(Beginning of Supplied entries)

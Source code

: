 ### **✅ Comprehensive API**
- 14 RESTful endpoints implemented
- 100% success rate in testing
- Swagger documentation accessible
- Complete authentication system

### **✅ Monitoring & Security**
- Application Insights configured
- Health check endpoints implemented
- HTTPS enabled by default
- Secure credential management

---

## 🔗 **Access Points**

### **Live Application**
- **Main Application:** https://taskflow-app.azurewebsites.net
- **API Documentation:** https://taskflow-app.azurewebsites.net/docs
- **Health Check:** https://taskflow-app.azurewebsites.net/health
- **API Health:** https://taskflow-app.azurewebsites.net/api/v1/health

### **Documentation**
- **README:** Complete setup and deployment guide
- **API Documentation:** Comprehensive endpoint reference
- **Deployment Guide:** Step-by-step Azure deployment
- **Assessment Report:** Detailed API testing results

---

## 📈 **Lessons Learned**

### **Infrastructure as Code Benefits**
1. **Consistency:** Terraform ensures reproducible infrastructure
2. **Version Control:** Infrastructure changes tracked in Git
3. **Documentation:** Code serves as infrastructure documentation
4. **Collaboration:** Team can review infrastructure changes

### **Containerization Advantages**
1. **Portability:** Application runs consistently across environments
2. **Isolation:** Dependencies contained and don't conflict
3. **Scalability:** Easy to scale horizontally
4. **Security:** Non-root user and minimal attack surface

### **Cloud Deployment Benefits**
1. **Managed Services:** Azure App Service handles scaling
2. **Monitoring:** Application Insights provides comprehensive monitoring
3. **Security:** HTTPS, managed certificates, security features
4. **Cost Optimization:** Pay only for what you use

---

(End of Supplied entries)

§ What to work on:
Here the output must be the lines above from the line with "## 📈 **Lessons Learned**" to the line with "1. **Portability:** Application", both included, duplicated word for word and nothing else.

§ Your response:
## 📈 **Lessons Learned**

### **Infrastructure as Code Benefits**
1. **Consistency:** Terraform ensures reproducible infrastructure
2. **Version Control:** Infrastructure changes tracked in Git
3. **Documentation:** Code serves as infrastructure documentation
4. **Collaboration:** Team can review infrastructure changes

### **Containerization Advantages**
1. **Portability:** Application runs consistently across environments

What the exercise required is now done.